La disparition ou la mort sont au cœur du cinéma d’Hamaguchi. Pas au terme de ses scénarios, mais, le plus souvent, après la première demi-heure environ. Cela se vérifie avec Drive my car. Au lieu de commencer sur son personnage principal, le metteur en scène et acteur Yusuke Kafuku (Hidetoshi Nishijima), en deuil de sa femme (Reika Kirishima), il les montre ensemble, notamment quand ils font l’amour tout en confectionnant des fictions dont elle est l’initiatrice. Kafuku a aussi découvert, sans lui dire, qu’elle avait des amants. Elle meurt d’un accident cardiaque en son absence, alors que le matin même, elle lui a annoncé vouloir lui parler d’un sujet qu’on suppose sérieux. Il ne saura jamais lequel.

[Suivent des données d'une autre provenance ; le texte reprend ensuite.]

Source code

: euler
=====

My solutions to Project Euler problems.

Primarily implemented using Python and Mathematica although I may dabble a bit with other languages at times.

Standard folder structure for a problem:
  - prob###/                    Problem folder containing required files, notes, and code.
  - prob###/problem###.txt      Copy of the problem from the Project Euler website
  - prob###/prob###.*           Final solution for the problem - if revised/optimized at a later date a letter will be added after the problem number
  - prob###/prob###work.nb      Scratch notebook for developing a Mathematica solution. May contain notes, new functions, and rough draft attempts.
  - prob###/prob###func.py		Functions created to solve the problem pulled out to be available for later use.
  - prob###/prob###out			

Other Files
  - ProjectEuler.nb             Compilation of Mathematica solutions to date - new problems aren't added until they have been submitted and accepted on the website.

Générique. Place maintenant à l’essentiel de l’action du film. Kafuku part diriger un stage de mise en scène pour un festival à Hiroshima, avec des comédiens ne parlant pas tous la même langue : des Japonais, des Coréens, des Philippins et même une femme muette s’exprimant dans la langue des signes coréenne. Ils vont monter Oncle Vania. La direction du festival a imposé à Kafuku d’avoir une conductrice, Misaki (Tôko Miura) pour faire le chemin entre le lieu de répétition et la maison isolée où il séjourne. Il n’a pas accepté cette contrainte avec facilité. Habitué à tout contrôler, Kafuku est ici amené à laisser les commandes à quelqu’un d’autre. Il s’agit là davantage qu’un symbole : une chance. Mieux qu’un parcours : un cheminement.

Drive my car déploie une constellation de paroles et de silences dont le mouvement général pourrait s’apparenter à une adresse à la défunte, aimée malgré tout. Comment continuer sans elle ? Sous le flux des dialogues entre les personnages et dans les interstices silencieux s’immiscent les sinuosités de l’inconscient. Le théâtre n’est pas pour rien au cœur du film. Outre Tchekhov, on songe aussi à Nathalie Sarraute et à ses « sous-conversations ».

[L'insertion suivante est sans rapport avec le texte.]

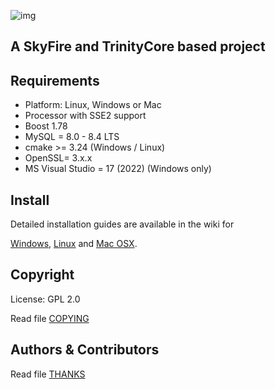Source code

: ![img](https://github.com/MoltenCrystal/TrinityCoreLegacy548/blob/main/doc/img/MoPlogo.webp)

## A SkyFire and TrinityCore based project

## Requirements
+ Platform: Linux, Windows or Mac
+ Processor with SSE2 support
+ Boost 1.78
+ MySQL = 8.0 - 8.4 LTS
+ cmake >= 3.24 (Windows / Linux)
+ OpenSSL= 3.x.x
+ MS Visual Studio = 17 (2022) (Windows only)

## Install
Detailed installation guides are available in the wiki for

[Windows](http://wiki.projectskyfire.org/index.php?title=Installation_Windows),
[Linux](http://wiki.projectskyfire.org/index.php?title=Installation_Linux) and
[Mac OSX](http://wiki.projectskyfire.org/index.php?title=Installation_Mac_OS_X).



## Copyright
License: GPL 2.0

Read file [COPYING](COPYING.md)

## Authors &amp; Contributors
Read file [THANKS](THANKS.md)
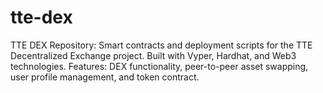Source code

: # tte-dex
TTE DEX Repository: Smart contracts and deployment scripts for the TTE Decentralized Exchange project. Built with Vyper, Hardhat, and Web3 technologies. Features: DEX functionality, peer-to-peer asset swapping, user profile management, and token contract.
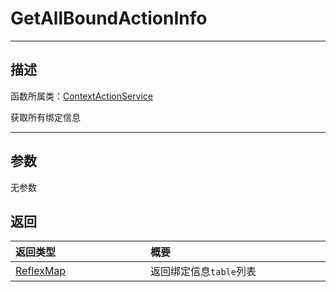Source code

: # GetAllBoundActionInfo
-----------------------------------------------------------------------------------------
## 描述

函数所属类：[ContextActionService](/Api/Class/Input/ContextActionService.md)

获取所有绑定信息

-----------------------------------------------------------------------------------------
## 参数

无参数

## 返回

|<div style="width:200px">**返回类型**</div>|<div style="width:800px">**概要**</div>|
|:---|:---|
|[ReflexMap](/Api/Parameter/ReflexMap.md)|返回绑定信息`table`列表|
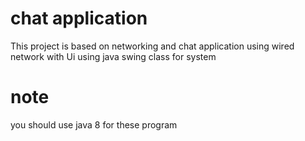 # chat application
This project is based on networking and chat application using wired network  with Ui using java swing class for system
# note 
you should use java 8 for these program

Si Ryûsuke Hamaguchi maximalise les puissances introspectives de la littérature – Drive my car est une adaptation personnelle d’une nouvelle de Haraki Murakami –, ses mises en scène n’ont rien de statique. De longues séquences lors d’un repas ou de conversations dans l’habitacle de la voiture font partie des moments les plus intenses. En particulier grâce au personnage de l’actrice muette, dont le langage gestuel se défait des conventions oratoires et va droit au but. Et à Wasaki, la conductrice, dont la conduite tout en douceur est en harmonie avec sa puissance d’empathie.

Drive my car est un film d’une sublime grâce qui lie l’intime de soi à la reconnaissance de l’autre. Une splendeur, tout simplement.

Drive my car, Ryûsuke Hamaguchi, 2h59. En salles le 18 août.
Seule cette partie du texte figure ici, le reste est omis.